Mukasey also expressed some disdain for Bush’s frequent use of so-called signing statements to assert that his authority as commander in chief gives him the right to ignore acts of Congress that he has just signed into law.
Bush issued one such statement in connection with a 2005 law that outlawed the use of “cruel, inhuman or degrading” treatment of terrorism suspects.
Sen. Arlen Specter (R-Pa.) asked Mukasey how he would respond if he were approached about a line of interrogation that he concluded violated the congressional ban on mistreatment. “Are you going to advise the person . . . that you follow the statute, or you defer to the president’s power?” Specter asked.
Mukasey responded: “I think the question assumes that the president has directed that that method of interrogation, notwithstanding a finding that it violates the law, should proceed anyway. And in that case, I have no course but to follow the law.”
Specter: “Follow the statute?”
Mukasey: “Yes, sir.”
But Mukasey declined to answer another question from Specter about whether he supports giving terrorism suspects full rights under the Constitution to challenge their incarceration under the rule of habeas corpus. Justice Department lawyers have argued that no such rights should be extended.
Mukasey said he did not want to answer because the issue is before the Supreme Court. “I’m going to have to do what I was told to do when I was a kid, which is I have to watch my mouth about this,” he told Specter.

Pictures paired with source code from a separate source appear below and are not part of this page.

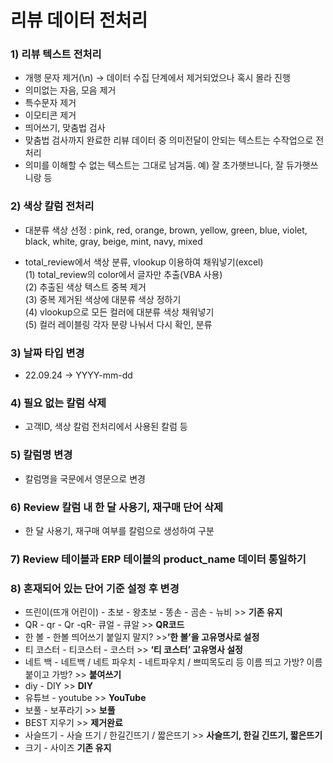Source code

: # 리뷰 데이터 전처리

### 1) 리뷰 텍스트 전처리

- 개행 문자 제거(\n) → 데이터 수집 단계에서 제거되었으나 혹시 몰라 진행
- 의미없는 자음, 모음 제거
- 특수문자 제거
- 이모티콘 제거
- 띄어쓰기, 맞춤법 검사
- 맞춤법 검사까지 완료한 리뷰 데이터 중 의미전달이 안되는 텍스트는 수작업으로 전처리
- 의미를 이해할 수 없는 텍스트는 그대로 남겨둠.
예) 잘 초가햇브니다, 잘 듀가햇쓰니랑 등

### 2) 색상 칼럼 전처리

- 대분류 색상 선정
    : pink, red, orange, brown, yellow, green, blue, violet, black, white, gray, beige, mint, navy, mixed
    
- total_review에서 색상 분류, vlookup 이용하여 채워넣기(excel)
    </br>
    (1) total_review의 color에서 글자만 추출(VBA 사용)</br>
    (2) 추출된 색상 텍스트 중복 제거</br>
    (3) 중복 제거된 색상에 대분류 색상 정하기</br>
    (4) vlookup으로 모든 컬러에 대분류 색상 채워넣기</br>
    (5) 컬러 레이블링 각자 분량 나눠서 다시 확인, 분류

### 3) 날짜 타입 변경

- 22.09.24 → YYYY-mm-dd

### 4) 필요 없는 칼럼 삭제

- 고객ID, 색상 칼럼 전처리에서 사용된 칼럼 등

### 5) 칼럼명 변경

- 칼럼명을 국문에서 영문으로 변경

### 6) Review 칼럼 내 한 달 사용기, 재구매 단어 삭제

- 한 달 사용기, 재구매 여부를 칼럼으로 생성하여 구분

### 7) Review 테이블과 ERP 테이블의 product_name 데이터 통일하기

### 8) 혼재되어 있는 단어 기준 설정 후 변경
- 뜨린이(뜨개 어린이) - 초보 - 왕초보 - 똥손 - 곰손 - 뉴비 >> **기존 유지**
- QR - qr - Qr -qR- 큐얼 - 큐알 >> **QR코드**
- 한 볼 - 한볼 띄어쓰기 붙일지 말지? >>**’한 볼’을 고유명사로 설정**
- 티 코스터 - 티코스터 - 코스터 >> **‘티 코스터’ 고유명사 설정**
- 네트 백 - 네트백 / 네트 파우치 - 네트파우치 / 쁘띠목도리 등 이름 띄고 가방? 이름 붙이고 가방? >> **붙여쓰기**
- diy - DIY >> **DIY**
- 유튜브 - youtube >>  **YouTube**
- 보풀 - 보푸라기 >> **보풀**
- BEST 지우기  >> **제거완료**
- 사슬뜨기 - 사슬 뜨기 / 한길긴뜨기 / 짧은뜨기 >> **사슬뜨기, 한길 긴뜨기, 짧은뜨기**
- 크기 - 사이즈 **기존 유지**
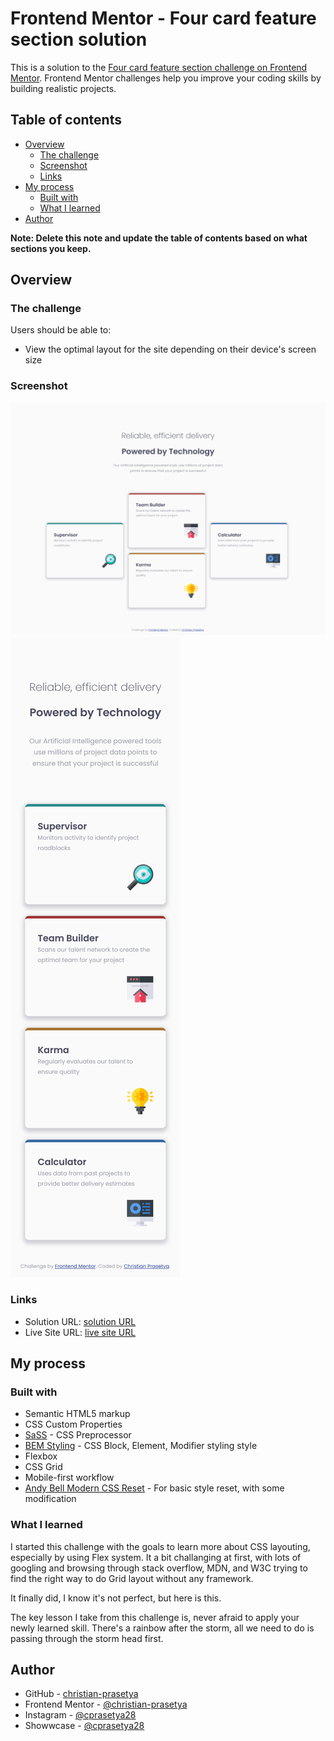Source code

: # Frontend Mentor - Four card feature section solution

This is a solution to the [Four card feature section challenge on Frontend Mentor](https://www.frontendmentor.io/challenges/four-card-feature-section-weK1eFYK). Frontend Mentor challenges help you improve your coding skills by building realistic projects.

## Table of contents

- [Overview](#overview)
  - [The challenge](#the-challenge)
  - [Screenshot](#screenshot)
  - [Links](#links)
- [My process](#my-process)
  - [Built with](#built-with)
  - [What I learned](#what-i-learned)
- [Author](#author)

**Note: Delete this note and update the table of contents based on what sections you keep.**

## Overview

### The challenge

Users should be able to:

- View the optimal layout for the site depending on their device's screen size

### Screenshot

![Desktop Solution](./solution/desktop-solution-1440.png)
![Desktop Solution](./solution/Mobile%20Solution.png)

### Links

- Solution URL: [solution URL](https://www.frontendmentor.io/solutions/mobile-first-responsive-four-card-component-gIxJx0y64B)
- Live Site URL: [live site URL](https://christian-prasetya.github.io/fem-fourcardfeature-component/)

## My process

### Built with

- Semantic HTML5 markup
- CSS Custom Properties
- [SaSS](https://sass-lang.com/) - CSS Preprocessor
- [BEM Styling](https://getbem.com/) - CSS Block, Element, Modifier styling style
- Flexbox
- CSS Grid
- Mobile-first workflow
- [Andy Bell Modern CSS Reset](https://piccalil.li/blog/a-modern-css-reset/) - For basic style reset, with some modification

### What I learned

I started this challenge with the goals to learn more about CSS layouting, especially by using Flex system. It a bit challanging at first, with lots of googling and browsing through stack overflow, MDN, and W3C trying to find the right way to do Grid layout without any framework.

It finally did, I know it's not perfect, but here is this.

The key lesson I take from this challenge is, never afraid to apply your newly learned skill. There's a rainbow after the storm, all we need to do is passing through the storm head first.

## Author

- GitHub - [christian-prasetya](https://github.com/christian-prasetya)
- Frontend Mentor - [@christian-prasetya](https://www.frontendmentor.io/profile/christian-prasetya)
- Instagram - [@cprasetya28](https://www.instagram.com/cprasetya28)
- Showwcase - [@cprasetya28](https://www.showwcase.com/cprasetya28)
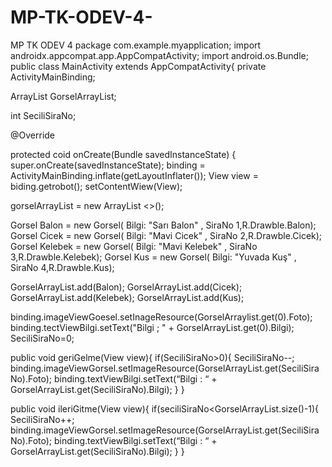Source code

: # MP-TK-ODEV-4-
MP TK ODEV 4 
package com.example.myapplication;
import androidx.appcompat.app.AppCompatActivity;
import android.os.Bundle;
public class MainActivity extends AppCompatActivity{
private ActivityMainBinding;

ArrayList<Gorsel> GorselArrayList;

int SeciliSiraNo;

@Override

protected coid onCreate(Bundle savedInstanceState) {
super.onCreate(savedInstanceState);
binding = ActivityMainBinding.inflate(getLayoutInflater());
View view = biding.getrobot();
setContentWiew(View);

gorselArrayList = new ArrayList <>();

Gorsel Balon = new Gorsel( Bilgi: "Sarı Balon" , SiraNo 1,R.Drawble.Balon);
Gorsel Cicek = new Gorsel( Bilgi: "Mavi Cicek" , SiraNo 2,R.Drawble.Cicek);
Gorsel Kelebek = new Gorsel( Bilgi: "Mavi Kelebek" , SiraNo 3,R.Drawble.Kelebek);
Gorsel Kus = new Gorsel( Bilgi: "Yuvada Kuş" , SiraNo 4,R.Drawble.Kus);

GorselArrayList.add(Balon);
GorselArrayList.add(Cicek);
GorselArrayList.add(Kelebek);
GorselArrayList.add(Kus);

binding.imageViewGoesel.setInageResource(GorselArraylist.get(0).Foto);
binding.tectViewBilgi.setText("Bilgi ; " + GorselArrayList.get(0).Bilgi);
SeciliSiraNo=0;

public void geriGelme(View view){
 if(SeciliSiraNo>0){
 SeciliSiraNo--;
 binding.imageViewGorsel.setImageResource(GorselArrayList.get(SeciliSiraNo).Foto);
 binding.textViewBilgi.setText(“Bilgi : “ + GorselArrayList.get(SeciliSiraNo).Bilgi);
 }
}

public void ileriGitme(View view){
 if(seciliSiraNo<GorselArrayList.size()-1){
 SeciliSiraNo++;
 binding.imageViewGorsel.setImageResource(GorselArrayList.get(SeciliSiraNo).Foto);
 binding.textViewBilgi.setText(“Bilgi : “ + GorselArrayList.get(SeciliSiraNo).Bilgi);
 }
}

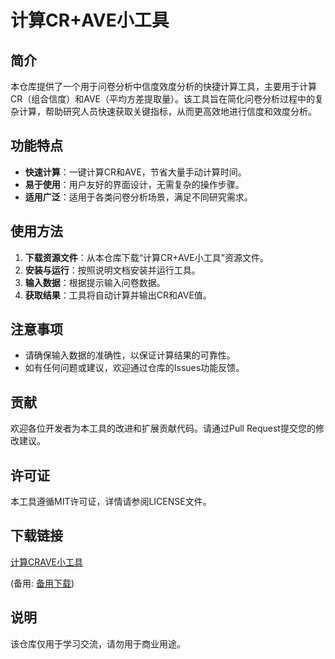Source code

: # 计算CR+AVE小工具

## 简介

本仓库提供了一个用于问卷分析中信度效度分析的快捷计算工具，主要用于计算CR（组合信度）和AVE（平均方差提取量）。该工具旨在简化问卷分析过程中的复杂计算，帮助研究人员快速获取关键指标，从而更高效地进行信度和效度分析。

## 功能特点

- **快速计算**：一键计算CR和AVE，节省大量手动计算时间。
- **易于使用**：用户友好的界面设计，无需复杂的操作步骤。
- **适用广泛**：适用于各类问卷分析场景，满足不同研究需求。

## 使用方法

1. **下载资源文件**：从本仓库下载“计算CR+AVE小工具”资源文件。
2. **安装与运行**：按照说明文档安装并运行工具。
3. **输入数据**：根据提示输入问卷数据。
4. **获取结果**：工具将自动计算并输出CR和AVE值。

## 注意事项

- 请确保输入数据的准确性，以保证计算结果的可靠性。
- 如有任何问题或建议，欢迎通过仓库的Issues功能反馈。

## 贡献

欢迎各位开发者为本工具的改进和扩展贡献代码。请通过Pull Request提交您的修改建议。

## 许可证

本工具遵循MIT许可证，详情请参阅LICENSE文件。

## 下载链接
[计算CRAVE小工具](https://pan.quark.cn/s/e2d558928df6) 

(备用: [备用下载](https://pan.baidu.com/s/1gmusnmwWMF8eejcPhmZPbg?pwd=1234))

## 说明

该仓库仅用于学习交流，请勿用于商业用途。
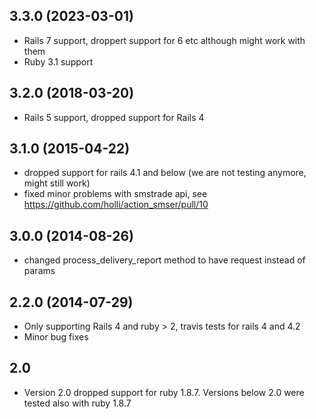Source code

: ## 3.3.0 (2023-03-01)
  - Rails 7 support, droppert support for 6 etc although might work with them
  - Ruby 3.1 support

## 3.2.0 (2018-03-20)

  - Rails 5 support, dropped support for Rails 4

## 3.1.0 (2015-04-22)

  - dropped support for rails 4.1 and below (we are not testing anymore, might still work)
  - fixed minor problems with smstrade api, see https://github.com/holli/action_smser/pull/10

## 3.0.0 (2014-08-26)

  - changed process_delivery_report method to have request instead of params

## 2.2.0 (2014-07-29)

  - Only supporting Rails 4 and ruby > 2, travis tests for rails 4 and 4.2
  - Minor bug fixes

## 2.0

  - Version 2.0 dropped support for ruby 1.8.7. Versions below 2.0 were tested also with ruby 1.8.7

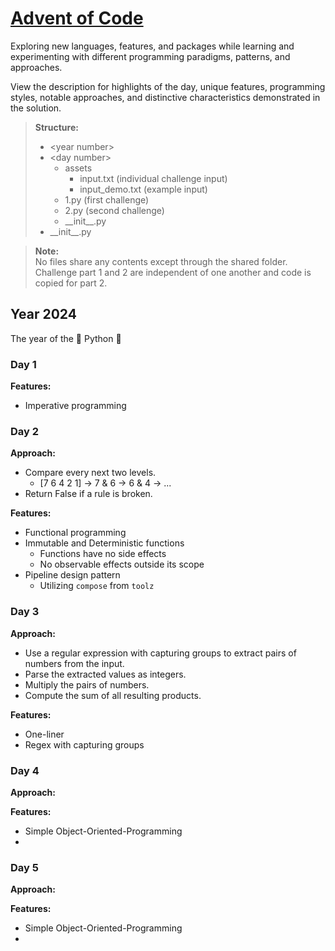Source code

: # [Advent of Code](https://adventofcode.com/2024)
Exploring new languages, features, and packages while learning and experimenting with different programming paradigms,
patterns, and approaches.

View the description for highlights of the day, unique features, programming styles, notable approaches, 
and distinctive characteristics demonstrated in the solution.

> **Structure:**
> - \<year number\>
>  - \<day number\>
>    - assets
>      - input.txt (individual challenge input)
>      - input_demo.txt (example input)
>    - 1.py (first challenge)
>    - 2.py (second challenge)
>    - \_\_init\_\_.py
>  - \_\_init\_\_.py

> **Note:**  
> No files share any contents except through the shared folder.
> Challenge part 1 and 2 are independent of one another and code is copied for part 2.

## Year 2024
The year of the :snake: Python :snake:
### Day 1
**Features:**
- Imperative programming

### Day 2
**Approach:**
- Compare every next two levels.
  - \[7 6 4 2 1\] -> 7 & 6 -> 6 & 4 -> ...
- Return False if a rule is broken.

**Features:**
- Functional programming
- Immutable and Deterministic functions
  - Functions have no side effects
  - No observable effects outside its scope
- Pipeline design pattern
  - Utilizing `compose` from `toolz`

### Day 3
**Approach:**
- Use a regular expression with capturing groups to extract pairs of numbers from the input.
- Parse the extracted values as integers.
- Multiply the pairs of numbers.
- Compute the sum of all resulting products.

**Features:**
- One-liner
- Regex with capturing groups

### Day 4
**Approach:**

**Features:**
- Simple Object-Oriented-Programming
- 

### Day 5
**Approach:**

**Features:**
- Simple Object-Oriented-Programming
-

Mukasey acknowledged that one of his most famous rulings as a judge might no longer be good law. He ruled that Jose Padilla, at the time accused of plotting a “dirty bomb” attack, could be held without charge as an “enemy combatant” even though he was an American citizen and picked up on U.S. soil.
He noted that the Supreme Court later held that the administration could detain an American picked up on a battlefield overseas but left open the question of detaining Americans in this country.
“I certainly can’t say that as of now there is clear authority authorizing what I thought there was authority to authorize in Padilla,” he said.
His strongest remarks were saved for a 2002 Justice Department opinion by the head of its Office of Legal Counsel that gave Bush the power to ignore federal law and torture terrorism suspects.
The memo “was worse than a sin, it was a mistake,” Mukasey said.
“Is there such a thing as a commander-in-chief override that would allow the immunization of acts of torture that violated the law?” Senate Judiciary Committee Chairman Patrick J. Leahy (D-Vt.) asked.
“Not that I’m aware of,” Mukasey said.
The administration has said that it has never condoned torture; the memo was withdrawn and rewritten after it became public in 2004.
But Gonzales -- who was in the loop as White House counsel at the time the memo was prepared -- refused to disavow the opinion during his confirmation hearing two years ago, which led Leahy and others to oppose his nomination.
Responding to other questions, Mukasey declined to guarantee that the Justice Department would pursue a referral from Congress if it were to hold members of the Bush White House in contempt for failing to testify about the U.S. attorney firings.
The officials have cited executive privilege in refusing to cooperate. Mukasey said they could be prosecuted only if their reliance on the immunity was “unreasonable.”
He also said he would look at reordering Justice Department resources to attack a nationwide rebound in violent crime, saying, “There is no excuse for making violent crime anything other than a very substantial priority.”